第二篇:生物分离与纯化复习题(本站推荐)
生物分离与纯化复习题 第一章
1、生物分离纯化技术的概念?
以生物物质原料为基础,对目标产物进行提取、纯化、加工制备的生产技术。
2、生物物质与生物产品的区别?
生物物质:生物物质是指存在于生物体内的所有生物活性物质的总称。生物物质的制成品统称为生物产品。
生物产品:在产业中的生物物质的制成品。
3、生物分离纯化技术的原理和特点?
基本原理:利用混合物中不同组分间物理、化学和生物学性质的差别来实现组分间的分离或纯化。

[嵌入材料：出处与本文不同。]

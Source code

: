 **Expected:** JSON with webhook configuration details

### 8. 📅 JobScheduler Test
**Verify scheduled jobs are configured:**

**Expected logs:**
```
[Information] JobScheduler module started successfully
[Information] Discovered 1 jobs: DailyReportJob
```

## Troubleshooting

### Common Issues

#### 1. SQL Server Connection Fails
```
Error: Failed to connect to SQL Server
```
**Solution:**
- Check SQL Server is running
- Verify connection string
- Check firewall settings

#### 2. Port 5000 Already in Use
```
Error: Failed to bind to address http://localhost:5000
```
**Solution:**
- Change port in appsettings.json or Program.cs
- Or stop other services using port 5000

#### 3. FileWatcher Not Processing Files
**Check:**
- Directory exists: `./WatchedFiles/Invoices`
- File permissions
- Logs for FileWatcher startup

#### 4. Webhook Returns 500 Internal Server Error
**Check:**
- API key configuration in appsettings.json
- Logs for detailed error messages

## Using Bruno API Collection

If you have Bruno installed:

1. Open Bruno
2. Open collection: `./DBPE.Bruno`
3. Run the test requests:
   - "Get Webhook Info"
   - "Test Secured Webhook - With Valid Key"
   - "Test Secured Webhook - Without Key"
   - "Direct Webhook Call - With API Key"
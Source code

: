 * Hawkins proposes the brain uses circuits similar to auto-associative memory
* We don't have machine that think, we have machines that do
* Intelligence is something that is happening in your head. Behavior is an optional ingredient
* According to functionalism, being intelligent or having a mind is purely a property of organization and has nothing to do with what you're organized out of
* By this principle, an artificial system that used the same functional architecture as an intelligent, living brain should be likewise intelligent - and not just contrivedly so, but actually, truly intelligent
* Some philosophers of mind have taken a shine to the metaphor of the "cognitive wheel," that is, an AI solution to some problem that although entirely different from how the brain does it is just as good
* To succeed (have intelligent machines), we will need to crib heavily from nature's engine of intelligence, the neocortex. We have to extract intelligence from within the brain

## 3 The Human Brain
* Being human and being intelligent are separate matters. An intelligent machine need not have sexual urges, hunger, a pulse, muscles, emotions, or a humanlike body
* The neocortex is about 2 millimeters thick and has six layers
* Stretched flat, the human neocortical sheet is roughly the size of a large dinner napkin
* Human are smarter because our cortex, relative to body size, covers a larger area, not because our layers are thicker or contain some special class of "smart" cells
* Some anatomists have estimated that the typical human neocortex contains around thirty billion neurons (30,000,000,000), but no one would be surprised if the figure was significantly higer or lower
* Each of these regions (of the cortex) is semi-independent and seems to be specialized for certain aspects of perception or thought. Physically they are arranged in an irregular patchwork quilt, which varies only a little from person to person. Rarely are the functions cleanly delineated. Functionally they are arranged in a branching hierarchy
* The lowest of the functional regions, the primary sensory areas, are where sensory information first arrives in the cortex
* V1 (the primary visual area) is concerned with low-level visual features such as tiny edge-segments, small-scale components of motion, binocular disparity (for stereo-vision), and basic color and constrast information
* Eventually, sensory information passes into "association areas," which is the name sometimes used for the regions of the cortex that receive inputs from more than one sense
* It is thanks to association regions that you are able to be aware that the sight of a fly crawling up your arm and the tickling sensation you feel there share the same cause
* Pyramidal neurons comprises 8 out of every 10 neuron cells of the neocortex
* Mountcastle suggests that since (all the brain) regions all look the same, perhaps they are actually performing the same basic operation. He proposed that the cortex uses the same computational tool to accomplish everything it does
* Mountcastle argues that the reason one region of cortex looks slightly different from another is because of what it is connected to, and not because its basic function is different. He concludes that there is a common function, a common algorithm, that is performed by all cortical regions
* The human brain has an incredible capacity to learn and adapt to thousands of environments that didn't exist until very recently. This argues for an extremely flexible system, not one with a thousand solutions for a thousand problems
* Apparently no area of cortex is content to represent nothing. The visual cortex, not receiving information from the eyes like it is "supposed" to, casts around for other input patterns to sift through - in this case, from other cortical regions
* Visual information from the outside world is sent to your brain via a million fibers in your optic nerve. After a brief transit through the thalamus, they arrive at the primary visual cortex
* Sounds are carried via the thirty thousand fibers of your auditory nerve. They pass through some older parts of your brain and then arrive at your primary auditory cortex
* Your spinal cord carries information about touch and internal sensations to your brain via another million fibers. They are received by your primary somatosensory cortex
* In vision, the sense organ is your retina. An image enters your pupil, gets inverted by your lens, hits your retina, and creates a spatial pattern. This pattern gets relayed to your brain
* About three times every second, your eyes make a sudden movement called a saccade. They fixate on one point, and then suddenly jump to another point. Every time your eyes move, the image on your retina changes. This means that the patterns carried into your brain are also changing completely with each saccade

技术原理:选用能够识别这些差别的分离介质或扩大这些差别的分离设备来实现组分间的高效分离。
特点:⑴环境复杂、分离纯化困难含量低、工艺复杂
⑵ 稳定性差、操纵要求严格
⑶ 目标产物最终的质量要求很高
⑷ 终极产品纯度的均一性与化学分离上纯度的概念并不完全相同 ⑸ 终极产品纯度的均一性与化学分离上纯度的概念并不完全相同
4、发酵生物产品分离纯化的生产工艺? ⑴原材料的预处理 ⑵颗粒性杂质的去除
⑶可溶性杂质的去除和目标产物的初步纯化 ⑷目标产物精制
⑸目标产物的成品加工
5、生物分离技术的应用? 食品添加剂 药物
第二章
6、预处理的目的?
使目标产物最大限度的转移到溶液中。
7、改变发酵液过滤特性的基本方法?
⑴降低液体黏度(常用加水稀释法和加热法)⑵调整pH(改变物质的电离度和电荷性质)⑶加入反应剂(沉淀杂质)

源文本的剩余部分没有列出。